JMX Polling Script

Disclaimer

This code is provided as an example of how to connect to JMX statistics from Java code. The code isn't particularly pretty and could use some refactoring, but it does work. Also note the limited liability statement in the LICENSE file.

Download the source code

Introduction

uPortal provides a number of interesting statistics through JMX, such as RenderAverage, UserSessionCount, etc. You can browse these statistics using clients like jconsole. However, for monitoring we need a custom Java client. This project is a first attempt at polling these statistics and alerting when they breach certain limits.

Features

Semi-intelligent Email Alerts

For every statistic you track you can add a simple alert that will fire when certain conditions are met. For example, if RenderAverage is over 7 seconds for 10 out of the last 15 polls, an alert is sent (The script actually reads back in your log file to check the previous results). See the JavaDoc and code in the JmxPoll.java file. There are other methods that let you set limits as a percentage of other jmx values, for example, if the activeCount is X% of the maxThreads (for our thread pool).

Alerts are turned off during certain times. This is actually hardcoded in the JmxUtil.isAlertAllowed method to deny alerts between 12am and 7am. (Like I said the code could use some refactoring; this should probably be in build.properties)

Alerts are also queued and sent every X minutes (so your inbox doesn't explode when something goes wrong)

Statistics Log

Every time the script is run it logs the results.

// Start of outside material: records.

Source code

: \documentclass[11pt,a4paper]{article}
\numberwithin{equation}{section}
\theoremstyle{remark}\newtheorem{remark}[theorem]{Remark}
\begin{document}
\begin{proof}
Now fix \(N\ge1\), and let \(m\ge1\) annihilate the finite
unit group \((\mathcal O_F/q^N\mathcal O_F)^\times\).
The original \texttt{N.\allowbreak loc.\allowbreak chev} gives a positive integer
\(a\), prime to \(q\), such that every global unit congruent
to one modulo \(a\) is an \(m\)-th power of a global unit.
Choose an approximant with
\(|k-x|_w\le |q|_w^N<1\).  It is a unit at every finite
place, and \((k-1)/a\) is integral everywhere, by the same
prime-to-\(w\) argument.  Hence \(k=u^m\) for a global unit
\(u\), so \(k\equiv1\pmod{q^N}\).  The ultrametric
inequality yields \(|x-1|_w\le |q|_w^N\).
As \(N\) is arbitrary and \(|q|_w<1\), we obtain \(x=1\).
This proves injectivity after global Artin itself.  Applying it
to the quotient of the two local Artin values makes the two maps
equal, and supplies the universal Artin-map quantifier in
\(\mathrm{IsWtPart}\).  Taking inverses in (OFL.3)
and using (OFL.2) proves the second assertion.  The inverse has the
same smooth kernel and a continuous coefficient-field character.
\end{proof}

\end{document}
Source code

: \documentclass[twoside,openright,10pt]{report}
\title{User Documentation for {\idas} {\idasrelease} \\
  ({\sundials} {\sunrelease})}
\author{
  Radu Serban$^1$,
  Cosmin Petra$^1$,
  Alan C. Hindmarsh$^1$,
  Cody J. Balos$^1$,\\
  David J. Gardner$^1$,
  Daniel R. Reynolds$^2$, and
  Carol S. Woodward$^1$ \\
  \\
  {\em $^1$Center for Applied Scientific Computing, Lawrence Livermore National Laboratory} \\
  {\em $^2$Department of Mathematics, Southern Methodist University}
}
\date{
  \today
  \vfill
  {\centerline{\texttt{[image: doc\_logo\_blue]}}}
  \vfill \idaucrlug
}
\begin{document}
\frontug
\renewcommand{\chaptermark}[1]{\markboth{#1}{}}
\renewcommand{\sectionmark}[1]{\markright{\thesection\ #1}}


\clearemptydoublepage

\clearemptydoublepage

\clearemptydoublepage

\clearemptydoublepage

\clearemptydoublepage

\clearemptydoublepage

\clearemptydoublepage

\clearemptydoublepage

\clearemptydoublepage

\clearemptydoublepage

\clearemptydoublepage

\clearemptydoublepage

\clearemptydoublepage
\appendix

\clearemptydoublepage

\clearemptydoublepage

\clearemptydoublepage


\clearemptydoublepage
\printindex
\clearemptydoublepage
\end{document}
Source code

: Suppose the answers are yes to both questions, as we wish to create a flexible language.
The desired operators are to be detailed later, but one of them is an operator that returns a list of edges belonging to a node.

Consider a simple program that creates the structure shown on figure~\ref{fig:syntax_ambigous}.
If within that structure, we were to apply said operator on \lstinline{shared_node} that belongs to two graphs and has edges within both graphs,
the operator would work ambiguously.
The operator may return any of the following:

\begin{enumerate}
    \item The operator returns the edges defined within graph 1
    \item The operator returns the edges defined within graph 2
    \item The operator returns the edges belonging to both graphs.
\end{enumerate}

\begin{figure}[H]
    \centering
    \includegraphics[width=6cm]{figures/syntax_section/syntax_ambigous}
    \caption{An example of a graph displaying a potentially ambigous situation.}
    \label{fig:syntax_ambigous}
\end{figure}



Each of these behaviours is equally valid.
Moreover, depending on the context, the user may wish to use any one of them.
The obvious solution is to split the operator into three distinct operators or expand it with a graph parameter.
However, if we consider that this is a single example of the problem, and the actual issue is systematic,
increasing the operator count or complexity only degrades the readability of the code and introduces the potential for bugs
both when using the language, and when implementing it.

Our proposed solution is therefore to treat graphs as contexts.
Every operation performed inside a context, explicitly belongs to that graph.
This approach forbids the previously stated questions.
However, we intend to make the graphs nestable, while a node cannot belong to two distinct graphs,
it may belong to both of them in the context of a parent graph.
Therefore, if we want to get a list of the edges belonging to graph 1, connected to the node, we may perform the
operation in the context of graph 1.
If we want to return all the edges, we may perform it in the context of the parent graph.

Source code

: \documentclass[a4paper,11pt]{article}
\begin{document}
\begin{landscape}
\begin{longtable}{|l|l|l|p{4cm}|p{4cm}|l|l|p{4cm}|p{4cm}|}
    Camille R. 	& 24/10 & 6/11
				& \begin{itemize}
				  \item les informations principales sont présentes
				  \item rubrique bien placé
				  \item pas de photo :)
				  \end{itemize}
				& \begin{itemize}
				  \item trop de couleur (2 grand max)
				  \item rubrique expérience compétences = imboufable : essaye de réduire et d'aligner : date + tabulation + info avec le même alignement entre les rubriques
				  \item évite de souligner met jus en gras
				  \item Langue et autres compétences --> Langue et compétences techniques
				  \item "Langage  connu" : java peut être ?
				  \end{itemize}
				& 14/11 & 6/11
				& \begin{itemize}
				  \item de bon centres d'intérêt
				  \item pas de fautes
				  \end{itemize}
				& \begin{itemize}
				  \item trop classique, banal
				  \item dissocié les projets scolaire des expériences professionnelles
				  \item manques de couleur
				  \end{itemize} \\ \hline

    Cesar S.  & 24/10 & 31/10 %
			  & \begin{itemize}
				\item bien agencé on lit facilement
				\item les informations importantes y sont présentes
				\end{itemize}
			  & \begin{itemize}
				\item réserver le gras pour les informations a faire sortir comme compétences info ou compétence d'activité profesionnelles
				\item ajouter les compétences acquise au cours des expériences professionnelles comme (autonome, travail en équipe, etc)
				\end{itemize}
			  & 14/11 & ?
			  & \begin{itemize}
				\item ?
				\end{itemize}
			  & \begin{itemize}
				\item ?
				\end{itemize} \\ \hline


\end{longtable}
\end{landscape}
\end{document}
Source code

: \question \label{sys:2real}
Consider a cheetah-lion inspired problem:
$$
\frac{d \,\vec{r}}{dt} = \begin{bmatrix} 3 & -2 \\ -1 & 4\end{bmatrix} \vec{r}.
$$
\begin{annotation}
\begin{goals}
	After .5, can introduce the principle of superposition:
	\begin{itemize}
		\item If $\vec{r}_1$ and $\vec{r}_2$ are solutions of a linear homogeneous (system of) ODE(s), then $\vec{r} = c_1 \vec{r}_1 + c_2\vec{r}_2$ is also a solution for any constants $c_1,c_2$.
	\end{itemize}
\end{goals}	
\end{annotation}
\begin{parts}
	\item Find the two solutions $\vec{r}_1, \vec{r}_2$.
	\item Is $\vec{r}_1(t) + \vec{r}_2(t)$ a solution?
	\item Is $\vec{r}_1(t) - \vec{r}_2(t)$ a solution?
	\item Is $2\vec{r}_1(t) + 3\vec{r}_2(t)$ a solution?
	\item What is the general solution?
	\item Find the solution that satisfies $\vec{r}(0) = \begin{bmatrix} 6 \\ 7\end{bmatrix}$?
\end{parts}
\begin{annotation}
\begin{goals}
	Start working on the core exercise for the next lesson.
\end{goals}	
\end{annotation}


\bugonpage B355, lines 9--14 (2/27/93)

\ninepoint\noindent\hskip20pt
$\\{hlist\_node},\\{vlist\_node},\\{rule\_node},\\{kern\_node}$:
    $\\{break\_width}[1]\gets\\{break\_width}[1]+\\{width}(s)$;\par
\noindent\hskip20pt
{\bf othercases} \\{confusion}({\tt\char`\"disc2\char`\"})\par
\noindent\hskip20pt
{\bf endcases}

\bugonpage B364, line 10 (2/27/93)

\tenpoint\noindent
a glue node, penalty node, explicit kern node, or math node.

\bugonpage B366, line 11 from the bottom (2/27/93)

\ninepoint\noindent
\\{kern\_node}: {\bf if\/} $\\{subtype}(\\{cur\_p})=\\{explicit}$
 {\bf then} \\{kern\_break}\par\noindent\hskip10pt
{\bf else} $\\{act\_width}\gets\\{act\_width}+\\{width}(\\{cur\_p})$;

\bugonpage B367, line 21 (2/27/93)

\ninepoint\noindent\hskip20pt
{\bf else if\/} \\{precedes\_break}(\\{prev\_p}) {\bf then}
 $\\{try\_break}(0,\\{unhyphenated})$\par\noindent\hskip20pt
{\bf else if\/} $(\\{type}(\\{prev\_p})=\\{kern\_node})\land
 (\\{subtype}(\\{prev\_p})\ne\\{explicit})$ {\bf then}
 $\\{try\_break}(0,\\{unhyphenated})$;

Columns: Timestamp, RenderAverage, ThreadCount, UserSessionCount, GuestSessionCount, (next 4 columns are numActive, numIdle for jdbc/PortalDb and another db), HeapMemory, NonHeapMemory, SystemLoadAverage, tomcatThreadPool.activeCount

2009-11-09 13:59        823     139     394     37      0       2       0       3       454/1820        146/304 0.27    1
2009-11-09 14:00        933     139     396     38      0       2       0       3       466/1820        146/304 0.26    1
2009-11-09 14:01        914     142     388     39      0       2       0       3       400/1820        146/304 0.19    0
2009-11-09 14:02        905     142     381     37      0       2       0       3       415/1820        146/304 0.07    0

Setup

Tomcat Setup

Create these files in $TOMCAT/conf:

$TOMCAT/conf/jmxremote.access

YOUR_USERNAME readwrite

$TOMCAT/conf/jmxremote.password

YOUR_USERNAME YOUR_PASSWORD

Add the following CATALINA_OPTS

$TOMCAT/bin/setenv.sh

CATALINA_OPTS="-Dcom.sun.management.jmxremote \
-Dcom.sun.management.jmxremote.port=8050 \
-Dcom.sun.management.jmxremote.ssl=false \
-Dcom.sun.management.jmxremote.authenticate=true \
-Dcom.sun.management.jmxremote.password.file=$CATALINA_HOME/conf/jmxremote.password \
-Dcom.sun.management.jmxremote.access.file=$CATALINA_HOME/conf/jmxremote.access"
export CATALINA_OPTS

Code Configuration

  1. Extract the source somewhere
  2. Copy build.properties.in to build.properties and edit appropriately
    1. Specify your username and password you defined above, change log paths, set your email address, etc.
  3. Look over and Edit CalPolyJMXStats/src/main/java/edu/calpoly/jmx/clients/PortalJmxStats.java
    1. You probably don't have a jdbc/WarehouseDB, so remove those lines or you'll get an error.
  4. mvn package
  5. ant
    1. This runs ant lib, which copies Maven runtime dependencies to the lib directory (Requires Maven Ant Tasks)
  6. Run portalJmxStats.sh to test
  7. You probably want to run the sh script on a cronjob with a line like this:
* * * * * /deploy/scripts/jmxStats/portalJmxStats.sh

Notes

The StudentPay stuff is another Java application at CalPoly. You can just ignore it. You might consider adding your own clients and creating the appropriate sh scripts for them.